**Source texts of formatted documents**
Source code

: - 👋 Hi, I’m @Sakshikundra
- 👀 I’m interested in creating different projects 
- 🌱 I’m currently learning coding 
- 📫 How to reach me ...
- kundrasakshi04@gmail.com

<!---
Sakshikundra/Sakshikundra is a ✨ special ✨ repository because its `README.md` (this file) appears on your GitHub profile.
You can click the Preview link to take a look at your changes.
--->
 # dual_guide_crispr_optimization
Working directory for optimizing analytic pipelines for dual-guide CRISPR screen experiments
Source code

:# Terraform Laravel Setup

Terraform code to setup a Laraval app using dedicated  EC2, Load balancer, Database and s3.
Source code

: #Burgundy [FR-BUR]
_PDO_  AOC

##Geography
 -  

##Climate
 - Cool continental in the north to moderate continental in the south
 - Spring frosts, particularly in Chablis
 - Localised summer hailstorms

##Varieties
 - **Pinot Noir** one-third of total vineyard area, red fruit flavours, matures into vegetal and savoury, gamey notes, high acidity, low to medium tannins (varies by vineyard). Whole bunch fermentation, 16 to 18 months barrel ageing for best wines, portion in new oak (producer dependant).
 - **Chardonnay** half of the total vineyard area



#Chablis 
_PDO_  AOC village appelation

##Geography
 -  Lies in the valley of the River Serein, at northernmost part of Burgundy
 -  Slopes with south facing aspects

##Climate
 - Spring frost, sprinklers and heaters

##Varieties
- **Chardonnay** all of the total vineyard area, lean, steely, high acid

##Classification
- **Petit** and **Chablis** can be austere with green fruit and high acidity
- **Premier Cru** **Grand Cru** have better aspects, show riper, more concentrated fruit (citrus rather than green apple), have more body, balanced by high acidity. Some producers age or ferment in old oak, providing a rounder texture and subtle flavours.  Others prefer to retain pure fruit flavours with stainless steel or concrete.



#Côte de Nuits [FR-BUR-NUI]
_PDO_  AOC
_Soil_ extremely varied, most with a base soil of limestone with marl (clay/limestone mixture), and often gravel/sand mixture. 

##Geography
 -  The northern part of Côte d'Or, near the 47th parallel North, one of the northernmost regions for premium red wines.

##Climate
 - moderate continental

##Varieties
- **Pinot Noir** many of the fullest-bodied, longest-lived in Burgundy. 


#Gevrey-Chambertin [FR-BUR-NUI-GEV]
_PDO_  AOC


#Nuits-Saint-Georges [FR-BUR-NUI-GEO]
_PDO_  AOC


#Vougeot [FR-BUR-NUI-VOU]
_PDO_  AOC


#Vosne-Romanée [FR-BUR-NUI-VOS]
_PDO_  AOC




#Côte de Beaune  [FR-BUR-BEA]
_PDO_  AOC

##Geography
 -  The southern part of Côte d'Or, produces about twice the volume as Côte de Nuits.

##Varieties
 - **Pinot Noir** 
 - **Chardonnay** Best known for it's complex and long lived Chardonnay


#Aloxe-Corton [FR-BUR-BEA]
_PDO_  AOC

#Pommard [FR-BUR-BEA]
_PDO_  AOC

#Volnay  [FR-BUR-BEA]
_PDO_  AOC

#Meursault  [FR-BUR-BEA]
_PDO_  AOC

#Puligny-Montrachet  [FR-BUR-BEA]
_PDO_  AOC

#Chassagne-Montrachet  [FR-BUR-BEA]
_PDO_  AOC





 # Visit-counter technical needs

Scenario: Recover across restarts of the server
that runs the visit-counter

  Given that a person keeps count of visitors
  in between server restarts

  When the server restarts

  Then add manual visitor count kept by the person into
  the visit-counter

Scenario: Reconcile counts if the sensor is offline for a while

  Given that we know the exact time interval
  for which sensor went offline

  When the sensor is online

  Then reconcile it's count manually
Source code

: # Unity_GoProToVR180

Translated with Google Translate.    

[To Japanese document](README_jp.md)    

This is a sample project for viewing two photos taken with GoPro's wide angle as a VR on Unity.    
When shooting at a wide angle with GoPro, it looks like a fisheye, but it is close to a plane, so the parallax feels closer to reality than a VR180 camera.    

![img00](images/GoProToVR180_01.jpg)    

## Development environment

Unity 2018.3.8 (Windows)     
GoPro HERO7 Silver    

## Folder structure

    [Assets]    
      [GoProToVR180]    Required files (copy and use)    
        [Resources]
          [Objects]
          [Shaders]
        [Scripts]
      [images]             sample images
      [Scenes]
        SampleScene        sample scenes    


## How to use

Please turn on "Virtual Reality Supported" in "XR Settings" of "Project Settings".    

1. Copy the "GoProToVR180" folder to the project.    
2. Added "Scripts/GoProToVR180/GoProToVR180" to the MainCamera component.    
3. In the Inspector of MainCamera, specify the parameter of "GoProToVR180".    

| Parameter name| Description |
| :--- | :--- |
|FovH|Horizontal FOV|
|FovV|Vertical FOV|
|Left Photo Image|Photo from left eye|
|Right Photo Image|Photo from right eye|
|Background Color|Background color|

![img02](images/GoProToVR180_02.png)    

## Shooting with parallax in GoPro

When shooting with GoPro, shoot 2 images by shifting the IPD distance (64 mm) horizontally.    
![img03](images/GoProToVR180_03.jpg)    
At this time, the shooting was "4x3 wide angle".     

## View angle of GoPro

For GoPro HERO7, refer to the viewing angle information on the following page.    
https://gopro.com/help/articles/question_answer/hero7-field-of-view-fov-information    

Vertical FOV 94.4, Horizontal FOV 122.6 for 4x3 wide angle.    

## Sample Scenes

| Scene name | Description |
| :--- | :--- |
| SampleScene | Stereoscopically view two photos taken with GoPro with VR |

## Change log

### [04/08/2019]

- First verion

**What is being asked**
Copy every record above exactly as it appears.

**Task output**
Source code

: - 👋 Hi, I’m @Sakshikundra
- 👀 I’m interested in creating different projects 
- 🌱 I’m currently learning coding 
- 📫 How to reach me ...
- kundrasakshi04@gmail.com

<!---
Sakshikundra/Sakshikundra is a ✨ special ✨ repository because its `README.md` (this file) appears on your GitHub profile.
You can click the Preview link to take a look at your changes.
--->
 # dual_guide_crispr_optimization
Working directory for optimizing analytic pipelines for dual-guide CRISPR screen experiments
Source code

:# Terraform Laravel Setup

Terraform code to setup a Laraval app using dedicated  EC2, Load balancer, Database and s3.
Source code

: #Burgundy [FR-BUR]
_PDO_  AOC

##Geography
 -  

##Climate
 - Cool continental in the north to moderate continental in the south
 - Spring frosts, particularly in Chablis
 - Localised summer hailstorms

##Varieties
 - **Pinot Noir** one-third of total vineyard area, red fruit flavours, matures into vegetal and savoury, gamey notes, high acidity, low to medium tannins (varies by vineyard). Whole bunch fermentation, 16 to 18 months barrel ageing for best wines, portion in new oak (producer dependant).
 - **Chardonnay** half of the total vineyard area



#Chablis 
_PDO_  AOC village appelation

##Geography
 -  Lies in the valley of the River Serein, at northernmost part of Burgundy
 -  Slopes with south facing aspects

##Climate
 - Spring frost, sprinklers and heaters

##Varieties
- **Chardonnay** all of the total vineyard area, lean, steely, high acid

##Classification
- **Petit** and **Chablis** can be austere with green fruit and high acidity
- **Premier Cru** **Grand Cru** have better aspects, show riper, more concentrated fruit (citrus rather than green apple), have more body, balanced by high acidity. Some producers age or ferment in old oak, providing a rounder texture and subtle flavours.  Others prefer to retain pure fruit flavours with stainless steel or concrete.



#Côte de Nuits [FR-BUR-NUI]
_PDO_  AOC
_Soil_ extremely varied, most with a base soil of limestone with marl (clay/limestone mixture), and often gravel/sand mixture. 

##Geography
 -  The northern part of Côte d'Or, near the 47th parallel North, one of the northernmost regions for premium red wines.

##Climate
 - moderate continental

##Varieties
- **Pinot Noir** many of the fullest-bodied, longest-lived in Burgundy. 


#Gevrey-Chambertin [FR-BUR-NUI-GEV]
_PDO_  AOC


#Nuits-Saint-Georges [FR-BUR-NUI-GEO]
_PDO_  AOC


#Vougeot [FR-BUR-NUI-VOU]
_PDO_  AOC


#Vosne-Romanée [FR-BUR-NUI-VOS]
_PDO_  AOC




#Côte de Beaune  [FR-BUR-BEA]
_PDO_  AOC

##Geography
 -  The southern part of Côte d'Or, produces about twice the volume as Côte de Nuits.

##Varieties
 - **Pinot Noir** 
 - **Chardonnay** Best known for it's complex and long lived Chardonnay


#Aloxe-Corton [FR-BUR-BEA]
_PDO_  AOC

#Pommard [FR-BUR-BEA]
_PDO_  AOC

#Volnay  [FR-BUR-BEA]
_PDO_  AOC

#Meursault  [FR-BUR-BEA]
_PDO_  AOC

#Puligny-Montrachet  [FR-BUR-BEA]
_PDO_  AOC

#Chassagne-Montrachet  [FR-BUR-BEA]
_PDO_  AOC





 # Visit-counter technical needs

Scenario: Recover across restarts of the server
that runs the visit-counter

  Given that a person keeps count of visitors
  in between server restarts

  When the server restarts

  Then add manual visitor count kept by the person into
  the visit-counter

Scenario: Reconcile counts if the sensor is offline for a while

  Given that we know the exact time interval
  for which sensor went offline

  When the sensor is online

  Then reconcile it's count manually
Source code

: # Unity_GoProToVR180

Translated with Google Translate.    

[To Japanese document](README_jp.md)    

This is a sample project for viewing two photos taken with GoPro's wide angle as a VR on Unity.    
When shooting at a wide angle with GoPro, it looks like a fisheye, but it is close to a plane, so the parallax feels closer to reality than a VR180 camera.    

![img00](images/GoProToVR180_01.jpg)    

## Development environment

Unity 2018.3.8 (Windows)     
GoPro HERO7 Silver    

## Folder structure

    [Assets]    
      [GoProToVR180]    Required files (copy and use)    
        [Resources]
          [Objects]
          [Shaders]
        [Scripts]
      [images]             sample images
      [Scenes]
        SampleScene        sample scenes    


## How to use

Please turn on "Virtual Reality Supported" in "XR Settings" of "Project Settings".    

1. Copy the "GoProToVR180" folder to the project.    
2. Added "Scripts/GoProToVR180/GoProToVR180" to the MainCamera component.    
3. In the Inspector of MainCamera, specify the parameter of "GoProToVR180".    

| Parameter name| Description |
| :--- | :--- |
|FovH|Horizontal FOV|
|FovV|Vertical FOV|
|Left Photo Image|Photo from left eye|
|Right Photo Image|Photo from right eye|
|Background Color|Background color|

![img02](images/GoProToVR180_02.png)    

## Shooting with parallax in GoPro

When shooting with GoPro, shoot 2 images by shifting the IPD distance (64 mm) horizontally.    
![img03](images/GoProToVR180_03.jpg)    
At this time, the shooting was "4x3 wide angle".     

## View angle of GoPro

For GoPro HERO7, refer to the viewing angle information on the following page.    
https://gopro.com/help/articles/question_answer/hero7-field-of-view-fov-information    

Vertical FOV 94.4, Horizontal FOV 122.6 for 4x3 wide angle.    

## Sample Scenes

| Scene name | Description |
| :--- | :--- |
| SampleScene | Stereoscopically view two photos taken with GoPro with VR |

## Change log

### [04/08/2019]

- First verion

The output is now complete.